Chaos and engineering are two words you would never have seen together before the year 2010. Probably because engineering is generally considered constructive while chaos is, well, quite the opposite. That being said, when you first read about Netflix’s Chaos Monkey, the original chaos engineering tool, it’s tempting to imagine a monkey pulling out wires and hammering on systems with a wrench at random. Quite the contrary, however, chaos engineering is a disciplined approach to finding faults before they become outages. This is done by proactive failure testing or injecting failures in a controlled manner so that the system’s ability to respond can be measured and improved upon. These failures could be anything from injecting latency to network failures to high CPU and memory usage. You can even simulate a DDoS (distributed denial-of-service) attack or any other event that would cause disruption to your services. Quoting Seth Eliot from AWS, “You can’t consider your workload to be resilient until you hypothesize how your workload will react to failures.” And that brings us to Chaos Mesh.
Built for Chaos
Chaos Mesh 1.0 hit general availability earlier this month and is an open-source, CNCF hosted, cloud-native chaos engineering solution that orchestrates fault injection for complex systems on Kubernetes. Chaos Mesh was developed at PingCAP for fault-testing their open-source database system TiDB. It is the second CNCF-hosted project from PingCAP after TiKV, the distributed key-value storage engine. PingCAP CTO Ed Huang stated that “traditional deterministic testing” isn’t enough to ensure resilience in distributed systems on Kubernetes.
Built exclusively for Kubernetes, Chaos Mesh covers chaos experiments on everything from pods to networks to file systems and even the kernel itself. Chaos Mesh aims to be a “universal” and neutral chaos testing platform that’s easy-to-use, as well as scalable to the petabyte level. Being Kube-native, it requires no special dependencies or modifications and can be deployed directly on clusters. Another advantage is that it integrates well with other testing frameworks and can even perform chaos experiments in production environments.
Unlike in the past, where servers being “up” was an indication of everything being as it’s supposed to be, today it’s about functionality and user experience.
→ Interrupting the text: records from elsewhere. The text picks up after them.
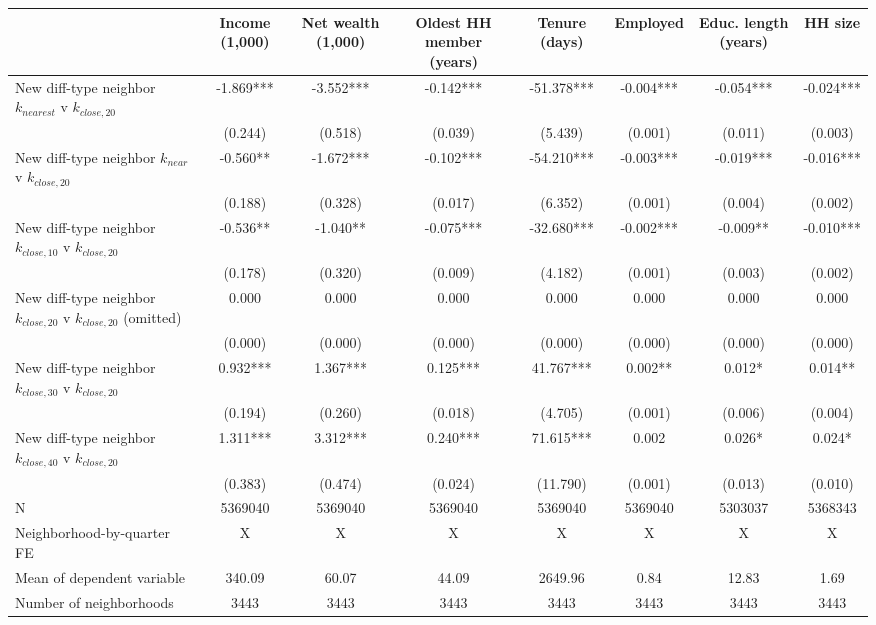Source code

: \begin{tabular}[t]{lccccccc}
\toprule
  & Income (1,000) & Net wealth (1,000) & Oldest HH member (years) & Tenure (days) & Employed & Educ. length (years) & HH size\\
\midrule
New diff-type neighbor $k_{nearest}$ v $k_{close,20}$ & -1.869*** & -3.552*** & -0.142*** & -51.378*** & -0.004*** & -0.054*** & -0.024***\\
 & (0.244) & (0.518) & (0.039) & (5.439) & (0.001) & (0.011) & (0.003)\\
New diff-type neighbor $k_{near}$ v $k_{close,20}$ & -0.560** & -1.672*** & -0.102*** & -54.210*** & -0.003*** & -0.019*** & -0.016***\\
 & (0.188) & (0.328) & (0.017) & (6.352) & (0.001) & (0.004) & (0.002)\\
New diff-type neighbor $k_{close,10}$ v $k_{close,20}$ & -0.536** & -1.040** & -0.075*** & -32.680*** & -0.002*** & -0.009** & -0.010***\\
 & (0.178) & (0.320) & (0.009) & (4.182) & (0.001) & (0.003) & (0.002)\\
New diff-type neighbor $k_{close ,20}$ v $k_{close ,20}$ (omitted) & 0.000 & 0.000 & 0.000 & 0.000 & 0.000 & 0.000 & 0.000\\
 & (0.000) & (0.000) & (0.000) & (0.000) & (0.000) & (0.000) & (0.000)\\
New diff-type neighbor $k_{close,30}$ v $k_{close,20}$ & 0.932*** & 1.367*** & 0.125*** & 41.767*** & 0.002** & 0.012* & 0.014**\\
 & (0.194) & (0.260) & (0.018) & (4.705) & (0.001) & (0.006) & (0.004)\\
New diff-type neighbor $k_{close,40}$ v $k_{close,20}$ & 1.311*** & 3.312*** & 0.240*** & 71.615*** & 0.002 & 0.026* & 0.024*\\
 & (0.383) & (0.474) & (0.024) & (11.790) & (0.001) & (0.013) & (0.010)\\
\midrule
N & 5369040 & 5369040 & 5369040 & 5369040 & 5369040 & 5303037 & 5368343\\
Neighborhood-by-quarter FE & X & X & X & X & X & X & X\\
Mean of dependent variable & 340.09 & 60.07 & 44.09 & 2649.96 & 0.84 & 12.83 & 1.69\\
Number of neighborhoods & 3443 & 3443 & 3443 & 3443 & 3443 & 3443 & 3443\\
\bottomrule
\end{tabular}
Similar to how Netflix checks its pulse by calculating the number of times the play button is pressed, Chaos Mesh works by simulating pod downtime using TiKV and then analyzing how this affects the QPS (queries per second). If the button in question doesn’t do what it’s supposed to, users are going to keep pressing it, causing the QPS to go up and indicating that something isn’t functioning right.
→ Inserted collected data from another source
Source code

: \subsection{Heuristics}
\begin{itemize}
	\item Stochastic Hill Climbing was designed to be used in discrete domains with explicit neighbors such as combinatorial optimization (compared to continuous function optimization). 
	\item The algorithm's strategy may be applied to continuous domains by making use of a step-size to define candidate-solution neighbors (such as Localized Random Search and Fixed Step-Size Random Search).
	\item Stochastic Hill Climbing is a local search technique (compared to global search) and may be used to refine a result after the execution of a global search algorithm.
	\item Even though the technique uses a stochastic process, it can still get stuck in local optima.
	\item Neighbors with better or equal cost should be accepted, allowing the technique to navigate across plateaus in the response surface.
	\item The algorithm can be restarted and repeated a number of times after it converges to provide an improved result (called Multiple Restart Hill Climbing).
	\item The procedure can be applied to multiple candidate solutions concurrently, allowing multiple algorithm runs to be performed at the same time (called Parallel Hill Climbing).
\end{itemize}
In such a case where a crashed pod causes the QPS to fluctuate and then come back to acceptable levels within a minute, you know your system is resilient, and you can move on to the next test. However, in the case where it takes up to nine minutes to return to normal, like in this example, further investigation is required. Chaos Mesh features two kinds of pod-level fault injections, namely, pod-kill and pod-failure. While the latter simulates a pod being unavailable, the former, as the name suggests, simulates a pod being killed, you can also create custom pod-level faults like PodNetworkChaos or PodIOChaos.
Now bear in mind, a crashed pod is just one example of fault injection that Chaos Mesh is capable of. There are six chaos types: PodChaos, NetworkChaos, TimeChaos, StressChaos, IOChaos, and KernelChaos. Concerning networking errors, in particular, you have a lot more options than the other chaos types. There’s network-delay, network-corrupt, network-loss, network-duplication, and network-partition, all of which affect the network as their names suggest. For filesystem chaos, you have just two, I/O delay and I/O error that simulate file system I/O delays and errors, respectively.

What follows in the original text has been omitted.